As for modeling effort … I don’t see that much difference between both approaches. In DV you will typically simply split source tables in a (hub or link) table with the structural elements and one or more tables with descriptive information (sats) In Kimball++ you’ll have to model the key-map table and the staging tables with the temporal and metadata. And of course there are tools that will help you model for both approaches…
So let’s look at advantages of DV:
DV will enforce a self-describing model and people will easily grasp which tables belong together and how they relate. In Kimball ++ you would need additional strict naming conventions for your key-map and staging tables.
In DV when reloading the facts and dimensions you can use your normal daily loading routines after truncating the target to the relevant point in time. In Kimball++ you need some way to change the source tables to use the staging tables.
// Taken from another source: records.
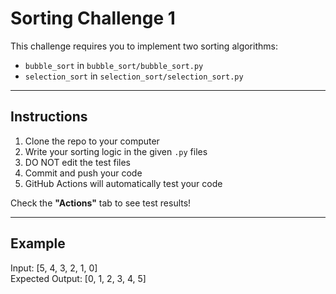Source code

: # Sorting Challenge 1

This challenge requires you to implement two sorting algorithms:

- `bubble_sort` in `bubble_sort/bubble_sort.py`
- `selection_sort` in `selection_sort/selection_sort.py`

---

## Instructions

1. Clone the repo to your computer
2. Write your sorting logic in the given `.py` files
3. DO NOT edit the test files
4. Commit and push your code
5. GitHub Actions will automatically test your code

Check the **"Actions"** tab to see test results!

---

## Example

Input: [5, 4, 3, 2, 1, 0]  
Expected Output: [0, 1, 2, 3, 4, 5]

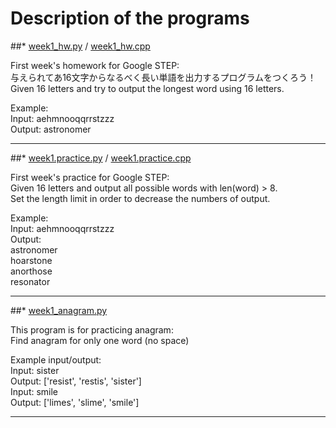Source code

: # Description of the programs 

##* [week1_hw.py](https://github.com/Stephanie1125/googlestep/blob/master/week1/week1_hw.py) / [week1_hw.cpp](https://github.com/Stephanie1125/googlestep/blob/master/week1/week1_hw.cpp)  <br />

 First week's homework for Google STEP:<br />
 与えられてあ16文字からなるべく長い単語を出力するプログラムをつくろう！<br />
 Given 16 letters and try to output the longest word using 16 letters.<br />

 Example:<br />
 Input: aehmnooqqrrstzzz<br />
 Output: astronomer<br />

---------------------------------------

##* [week1.practice.py](https://github.com/Stephanie1125/googlestep/blob/master/week1/week1_practice.py) / [week1.practice.cpp](https://github.com/Stephanie1125/googlestep/blob/master/week1/week1_practice.cpp) <br />

 First week's practice for Google STEP:<br />
 Given 16 letters and output all possible words with len(word) > 8.<br />
 Set the length limit in order to decrease the numbers of output.<br />

 Example:<br />
 Input: aehmnooqqrrstzzz<br />
 Output:<br />
 astronomer<br />
 hoarstone<br />
 anorthose<br />
 resonator<br />

---------------------------------------

##* [week1_anagram.py](https://github.com/Stephanie1125/googlestep/blob/master/week1/week1_anagram.py) <br />

 This program is for practicing anagram:<br />
 Find anagram for only one word (no space)<br />

 Example input/output:<br />
 Input: sister<br />
 Output: ['resist', 'restis', 'sister']<br />
 Input: smile<br />
 Output: ['limes', 'slime', 'smile']<br />

---------------------------------------

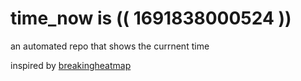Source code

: # time_now is (( 1691838000524 ))

an automated repo that shows the currnent time

inspired by [breakingheatmap](https://github.com/breakingheatmap/breakingheatmap)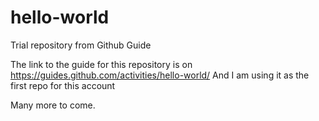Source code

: # hello-world
Trial repository from Github Guide

The link to the guide for this repository is on https://guides.github.com/activities/hello-world/
And I am using it as the first repo for this account


Many more to come.

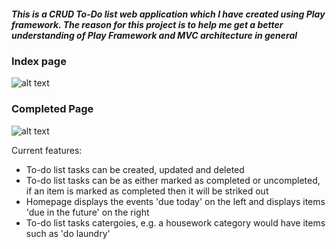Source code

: ##### This is a CRUD To-Do list web application which I have created using Play framework. The reason for this project is to help me get a better understanding of Play Framework and MVC architecture in general

### Index page
![alt text](https://i.imgur.com/az8uglH.png)

### Completed Page
![alt text](https://i.imgur.com/CIE2I1F.png)


Current features:
* To-do list tasks can be created, updated and deleted 
* To-do list tasks can be as either marked as completed or uncompleted, if an item is marked as completed then it will be striked out
* Homepage displays the events 'due today' on the left and displays items 'due in the future' on the right
* To-do list tasks catergoies, e.g. a housework category would have items such as 'do laundry'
But of course the main advantage comes from the emphasis on the business keys as I argued earlier. Well you could of course say: there is probably not a companywide business key, why bother the effort of looking for one let’s just opt for the source systems natural keys and let someone keep record of the masterkey and how it links to the natural keys.
And don’t get me wrong: There is nothing wrong with this approach! However when you start to look for this “good” business key you will find interesting information that can really impact performance. You might for instance find that the owner of the masterdata of products (inventory) was a bad choice and you could advise to change it to some place earlier in the value chain (e.g. purchasing)
Furthermore by making the business key important for the business and by providing a feedback mechanism people will start to adopt these business keys as part of the business vocabulary which will lead to fewer errors and better alignment.
These are the pros and cons as I see them. So in the end it all boils down to personal experiences….
The coming two weeks I won’t be able to follow this thread.
Hi Marco
Its been along time since I had a look here and somehow I didnt receive an email updating me that you had responded.
You say that DV enforces a self describing model? What exactly do you mean by that? If we, for the sake of the argument, equate a hub with a dimension, then both describe an entity in the business. However, to get the full picture of the entity in the DV, I have to join several hubs, links and satelites together – I dont see how that is self describing?
I am afraid I also dont follow your argument about good business keys impacting performance? Do you mean that if you ask the source system to change the key, then the source will run faster? I dont see how DV has something unique going for it here – bad source keys are bad source keys, it assume that you dont need create a hub table and model a DV to realise that?
With regards to reloads: I apologise if I didnt explain this clearly. Obviously, the ETL load operates on staging tables, no matter if they come from an archive or a daily/hoursly/second load (with some extreme examples requiring no staging at all). For dimensions, reloading is equivalent to loading (start at T0, run forward).. For facts, you WANT to think differently about incremental and full load – because the optimal index maintenance will depend on the data you load. Having a single process is not an advantage for any significantly sized warehouse
For the reasons I quoted before, I dont think the argument can be made that it boils down to personal experience. So far, we have still failed to find a SINGLE thing that DV has going for it that makes it better than Kimball++ models (nice name by the way). I may have a personal preference for chocolate and you might like vanilla, and this we could not argue about. But if my personal preference was to use ADSL modems and yours was dark fiber lines – then you could rightfully argue that my choice (all other things being equal) is inferior to yours.